DOMA is the 1996 law which prohibits federal agencies from recognizing the legal marriages of gay and lesbian couples.

Earlier this month, the Supreme Court agreed to hear a case related to the law. The plaintiff in Windsor v. United States, Edith Windsor, wants the IRS to recognize her 2007 marriage, but striking down the law would likely affect all federal agencies.

(Related: Supreme Court to hear gay marriage-related Prop 8, DOMA cases.)

“We're very, very hopeful on our end,” Joanne Pedersen, an Office of Naval Intelligence retiree, told The Washington Post. “It would allow me to put my wife on my health insurance. And as a federal retiree, that would greatly improve our finances.”

“I'm cautiously optimistic,” said Nancy Gill, a Postal Service employee. “I'm a positive thinker.”

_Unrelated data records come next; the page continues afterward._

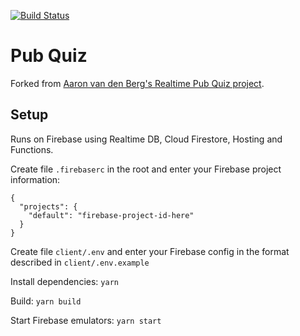 [![Build Status](https://dev.azure.com/paul2005/paul2005/_apis/build/status/PabloDiablo.Realtime-Pub-Quiz?branchName=master)](https://dev.azure.com/paul2005/paul2005/_build/latest?definitionId=2&branchName=master)

# Pub Quiz

Forked from [Aaron van den Berg's Realtime Pub Quiz project](https://github.com/aaron5670/Realtime-Pub-Quiz).

## Setup

Runs on Firebase using Realtime DB, Cloud Firestore, Hosting and Functions.

Create file `.firebaserc` in the root and enter your Firebase project information:

```
{
  "projects": {
    "default": "firebase-project-id-here"
  }
}

```

Create file `client/.env` and enter your Firebase config in the format described in `client/.env.example`

Install dependencies: `yarn`

Build: `yarn build`

Start Firebase emulators: `yarn start`
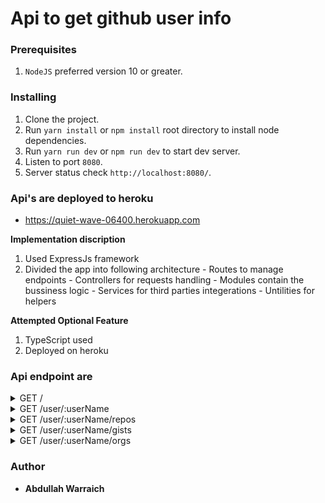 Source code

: # Api to get github user info

### Prerequisites

1. `NodeJS` preferred version 10 or greater.

### Installing

1. Clone the project.
2. Run  ```yarn install``` or ```npm install``` root directory to install node dependencies.
3. Run  ```yarn run dev``` or ```npm run dev``` to start dev server.
4. Listen to port ```8080```.
5. Server status check ```http://localhost:8080/```.

### Api's are deployed to heroku 
- https://quiet-wave-06400.herokuapp.com

**Implementation discription**
  1. Used ExpressJs framework
  2. Divided the app into following architecture
    - Routes to manage endpoints 
    - Controllers for requests handling
    - Modules contain the bussiness logic
    - Services for third parties integerations
    - Untilities for helpers

**Attempted Optional Feature**
  1. TypeScript used
  2. Deployed on heroku


### Api endpoint are

<details>
<summary>GET /</summary>
Server status check is it in running form
</details>

<details>
<summary>GET /user/:userName</summary>
Github user name is passed to get public info of user
</details>

<details>
<summary>GET /user/:userName/repos</summary>
Github user name is passed to get public repos of user
</details>

<details>
<summary>GET /user/:userName/gists</summary>
Github user name is passed to get gists of user
</details>

<details>
<summary>GET /user/:userName/orgs</summary>
Github user name is passed to get organizations of user
</details>

### Author

* **Abdullah Warraich**  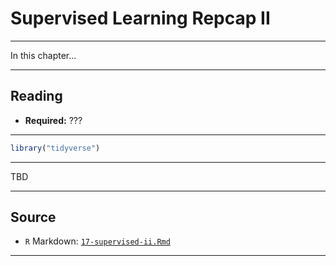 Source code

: # Supervised Learning Repcap II



***

In this chapter...

***

## Reading

- **Required:** ???

***


```r
library("tidyverse")
```

***

TBD

***

## Source

- `R` Markdown: [`17-supervised-ii.Rmd`](17-supervised-ii.Rmd)

***
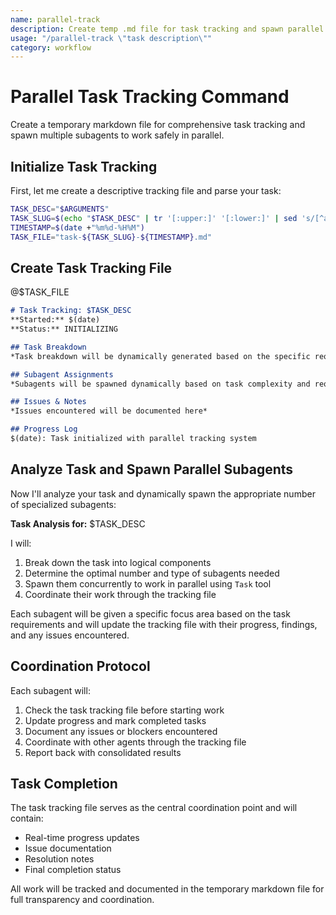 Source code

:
 ```yaml
---
name: parallel-track
description: Create temp .md file for task tracking and spawn parallel subagents
usage: "/parallel-track \"task description\""
category: workflow
---
```


# Parallel Task Tracking Command

Create a temporary markdown file for comprehensive task tracking and spawn multiple subagents to work safely in parallel.

## Initialize Task Tracking

First, let me create a descriptive tracking file and parse your task:

```bash
TASK_DESC="$ARGUMENTS"
TASK_SLUG=$(echo "$TASK_DESC" | tr '[:upper:]' '[:lower:]' | sed 's/[^a-z0-9]/-/g' | sed 's/--*/-/g' | sed 's/^-\|-$//g' | cut -c1-50)
TIMESTAMP=$(date +"%m%d-%H%M")
TASK_FILE="task-${TASK_SLUG}-${TIMESTAMP}.md"
```

## Create Task Tracking File

@$TASK_FILE
```markdown
# Task Tracking: $TASK_DESC
**Started:** $(date)
**Status:** INITIALIZING

## Task Breakdown
*Task breakdown will be dynamically generated based on the specific requirements*

## Subagent Assignments
*Subagents will be spawned dynamically based on task complexity and requirements*

## Issues & Notes
*Issues encountered will be documented here*

## Progress Log
$(date): Task initialized with parallel tracking system
```

## Analyze Task and Spawn Parallel Subagents

Now I'll analyze your task and dynamically spawn the appropriate number of specialized subagents:

**Task Analysis for:** $TASK_DESC

I will:
1. Break down the task into logical components
2. Determine the optimal number and type of subagents needed
3. Spawn them concurrently to work in parallel using `Task` tool
4. Coordinate their work through the tracking file

Each subagent will be given a specific focus area based on the task requirements and will update the tracking file with their progress, findings, and any issues encountered.

## Coordination Protocol

Each subagent will:
1. Check the task tracking file before starting work
2. Update progress and mark completed tasks
3. Document any issues or blockers encountered
4. Coordinate with other agents through the tracking file
5. Report back with consolidated results

## Task Completion

The task tracking file serves as the central coordination point and will contain:
- Real-time progress updates
- Issue documentation
- Resolution notes
- Final completion status

All work will be tracked and documented in the temporary markdown file for full transparency and coordination.
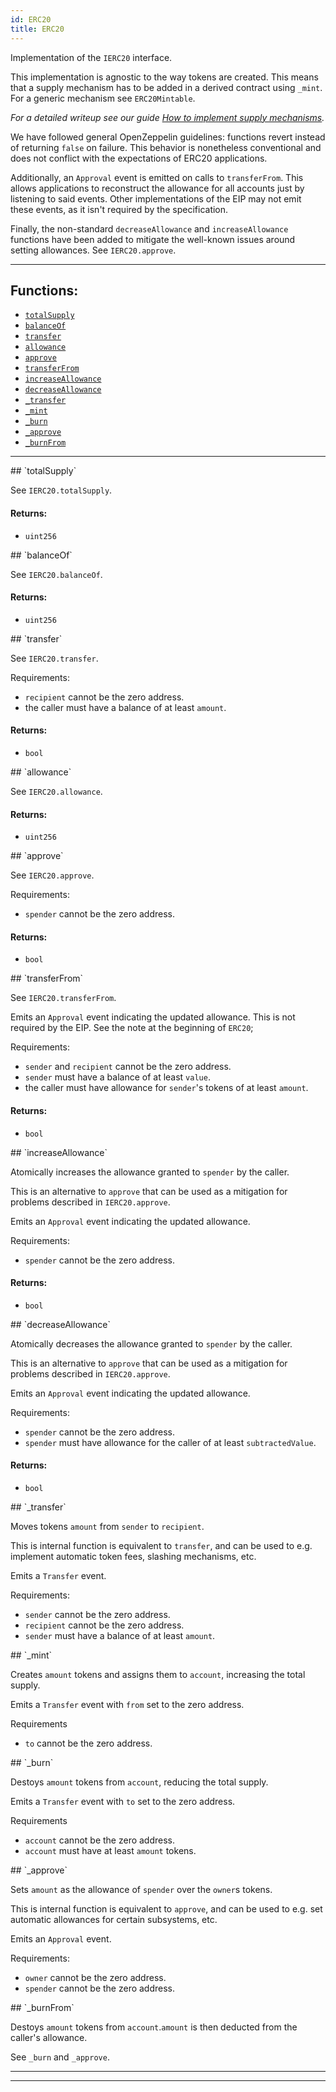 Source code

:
 ```yaml
---
id: ERC20
title: ERC20
---
```


Implementation of the `IERC20` interface.

This implementation is agnostic to the way tokens are created. This means
that a supply mechanism has to be added in a derived contract using `_mint`.
For a generic mechanism see `ERC20Mintable`.

*For a detailed writeup see our guide [How to implement supply
mechanisms](https://forum.zeppelin.solutions/t/how-to-implement-erc20-supply-mechanisms/226).*

We have followed general OpenZeppelin guidelines: functions revert instead
of returning `false` on failure. This behavior is nonetheless conventional
and does not conflict with the expectations of ERC20 applications.

Additionally, an `Approval` event is emitted on calls to `transferFrom`.
This allows applications to reconstruct the allowance for all accounts just
by listening to said events. Other implementations of the EIP may not emit
these events, as it isn't required by the specification.

Finally, the non-standard `decreaseAllowance` and `increaseAllowance`
functions have been added to mitigate the well-known issues around setting
allowances. See `IERC20.approve`.

***
## Functions:
- [`totalSupply`](#totalSupply)
- [`balanceOf`](#balanceOf)
- [`transfer`](#transfer)
- [`allowance`](#allowance)
- [`approve`](#approve)
- [`transferFrom`](#transferFrom)
- [`increaseAllowance`](#increaseAllowance)
- [`decreaseAllowance`](#decreaseAllowance)
- [`_transfer`](#_transfer)
- [`_mint`](#_mint)
- [`_burn`](#_burn)
- [`_approve`](#_approve)
- [`_burnFrom`](#_burnFrom)
***
<a id=totalSupply />
## `totalSupply`

See `IERC20.totalSupply`.

#### Returns:
- `uint256`

<a id=balanceOf />
## `balanceOf`

See `IERC20.balanceOf`.

#### Returns:
- `uint256`

<a id=transfer />
## `transfer`

See `IERC20.transfer`.

Requirements:

- `recipient` cannot be the zero address.
- the caller must have a balance of at least `amount`.

#### Returns:
- `bool`

<a id=allowance />
## `allowance`

See `IERC20.allowance`.

#### Returns:
- `uint256`

<a id=approve />
## `approve`

See `IERC20.approve`.

Requirements:

- `spender` cannot be the zero address.

#### Returns:
- `bool`

<a id=transferFrom />
## `transferFrom`

See `IERC20.transferFrom`.

Emits an `Approval` event indicating the updated allowance. This is not
required by the EIP. See the note at the beginning of `ERC20`;

Requirements:
- `sender` and `recipient` cannot be the zero address.
- `sender` must have a balance of at least `value`.
- the caller must have allowance for `sender`'s tokens of at least
`amount`.

#### Returns:
- `bool`

<a id=increaseAllowance />
## `increaseAllowance`

Atomically increases the allowance granted to `spender` by the caller.

This is an alternative to `approve` that can be used as a mitigation for
problems described in `IERC20.approve`.

Emits an `Approval` event indicating the updated allowance.

Requirements:

- `spender` cannot be the zero address.

#### Returns:
- `bool`

<a id=decreaseAllowance />
## `decreaseAllowance`

Atomically decreases the allowance granted to `spender` by the caller.

This is an alternative to `approve` that can be used as a mitigation for
problems described in `IERC20.approve`.

Emits an `Approval` event indicating the updated allowance.

Requirements:

- `spender` cannot be the zero address.
- `spender` must have allowance for the caller of at least
`subtractedValue`.

#### Returns:
- `bool`

<a id=_transfer />
## `_transfer`

Moves tokens `amount` from `sender` to `recipient`.

This is internal function is equivalent to `transfer`, and can be used to
e.g. implement automatic token fees, slashing mechanisms, etc.

Emits a `Transfer` event.

Requirements:

- `sender` cannot be the zero address.
- `recipient` cannot be the zero address.
- `sender` must have a balance of at least `amount`.


<a id=_mint />
## `_mint`

Creates `amount` tokens and assigns them to `account`, increasing
the total supply.

Emits a `Transfer` event with `from` set to the zero address.

Requirements

- `to` cannot be the zero address.


<a id=_burn />
## `_burn`

Destoys `amount` tokens from `account`, reducing the
total supply.

Emits a `Transfer` event with `to` set to the zero address.

Requirements

- `account` cannot be the zero address.
- `account` must have at least `amount` tokens.


<a id=_approve />
## `_approve`

Sets `amount` as the allowance of `spender` over the `owner`s tokens.

This is internal function is equivalent to `approve`, and can be used to
e.g. set automatic allowances for certain subsystems, etc.

Emits an `Approval` event.

Requirements:

- `owner` cannot be the zero address.
- `spender` cannot be the zero address.


<a id=_burnFrom />
## `_burnFrom`

Destoys `amount` tokens from `account`.`amount` is then deducted
from the caller's allowance.

See `_burn` and `_approve`.



***
***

Pedersen and Gill are represented by GLAD, the Gay & Lesbian Advocates & Defenders, in a separate case challenging the constitutionality of DOMA.

Karen Golinski, a federal lawyer who is represented by Lambda Legal, said: “The ramifications of a decision … are really very huge.”

While legislation to repeal DOMA has been introduced in Congress, it has yet to gather sufficient support for passage, and appears unlikely to pass in the coming legislative session.